* **Listed records**
*-*-*

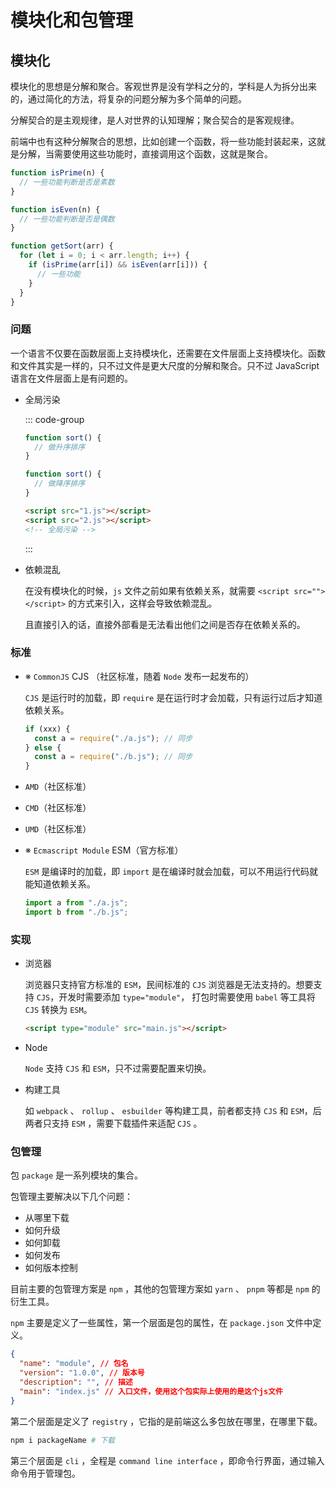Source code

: # 模块化和包管理

## 模块化

模块化的思想是分解和聚合。客观世界是没有学科之分的，学科是人为拆分出来的，通过简化的方法，将复杂的问题分解为多个简单的问题。

分解契合的是主观规律，是人对世界的认知理解；聚合契合的是客观规律。

前端中也有这种分解聚合的思想，比如创建一个函数，将一些功能封装起来，这就是分解，当需要使用这些功能时，直接调用这个函数，这就是聚合。

```js
function isPrime(n) {
  // 一些功能判断是否是素数
}

function isEven(n) {
  // 一些功能判断是否是偶数
}

function getSort(arr) {
  for (let i = 0; i < arr.length; i++) {
    if (isPrime(arr[i]) && isEven(arr[i])) {
      // 一些功能
    }
  }
}
```

### 问题

一个语言不仅要在函数层面上支持模块化，还需要在文件层面上支持模块化。函数和文件其实是一样的，只不过文件是更大尺度的分解和聚合。只不过 JavaScript 语言在文件层面上是有问题的。

- 全局污染

  ::: code-group

  ```js [1.js]
  function sort() {
    // 做升序排序
  }
  ```

  ```js [2.js]
  function sort() {
    // 做降序排序
  }
  ```

  ```html
  <script src="1.js"></script>
  <script src="2.js"></script>
  <!-- 全局污染 -->
  ```

  :::

- 依赖混乱

  在没有模块化的时候，`js` 文件之前如果有依赖关系，就需要 `<script src=""></script>` 的方式来引入，这样会导致依赖混乱。

  且直接引入的话，直接外部看是无法看出他们之间是否存在依赖关系的。

### 标准

- ※ `CommonJS` CJS （社区标准，随着 `Node` 发布一起发布的）

  `CJS` 是运行时的加载，即 `require` 是在运行时才会加载，只有运行过后才知道依赖关系。

  ```js
  if (xxx) {
    const a = require("./a.js"); // 同步
  } else {
    const a = require("./b.js"); // 同步
  }
  ```

- `AMD`（社区标准）
- `CMD`（社区标准）
- `UMD`（社区标准）
- ※ `Ecmascript Module` ESM（官方标准）

  `ESM` 是编译时的加载，即 `import` 是在编译时就会加载，可以不用运行代码就能知道依赖关系。

  ```js
  import a from "./a.js";
  import b from "./b.js";
  ```

### 实现

- 浏览器

  浏览器只支持官方标准的 `ESM`，民间标准的 `CJS` 浏览器是无法支持的。想要支持 `CJS`，开发时需要添加 `type="module"`， 打包时需要使用 `babel` 等工具将 `CJS` 转换为 `ESM`。

  ```html
  <script type="module" src="main.js"></script>
  ```

- Node

  `Node` 支持 `CJS` 和 `ESM`，只不过需要配置来切换。

- 构建工具

  如 `webpack` 、 `rollup` 、 `esbuilder` 等构建工具，前者都支持 `CJS` 和 `ESM`，后两者只支持 `ESM` ，需要下载插件来适配 `CJS` 。

### 包管理

包 `package` 是一系列模块的集合。

包管理主要解决以下几个问题：

- 从哪里下载
- 如何升级
- 如何卸载
- 如何发布
- 如何版本控制

目前主要的包管理方案是 `npm` ，其他的包管理方案如 `yarn` 、 `pnpm` 等都是 `npm` 的衍生工具。

`npm` 主要是定义了一些属性，第一个层面是包的属性，在 `package.json` 文件中定义。

```json
{
  "name": "module", // 包名
  "version": "1.0.0", // 版本号
  "description": "", // 描述
  "main": "index.js" // 入口文件，使用这个包实际上使用的是这个js文件
}
```

第二个层面是定义了 `registry` ，它指的是前端这么多包放在哪里，在哪里下载。

```sh
npm i packageName # 下载
```

第三个层面是 `cli` ，全程是 `command line interface` ，即命令行界面，通过输入命令用于管理包。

*-*-*

* **Exercise goal**
Using the material above, state how many lines include the string "main". Answer with a single number.

* **Solved problem**
2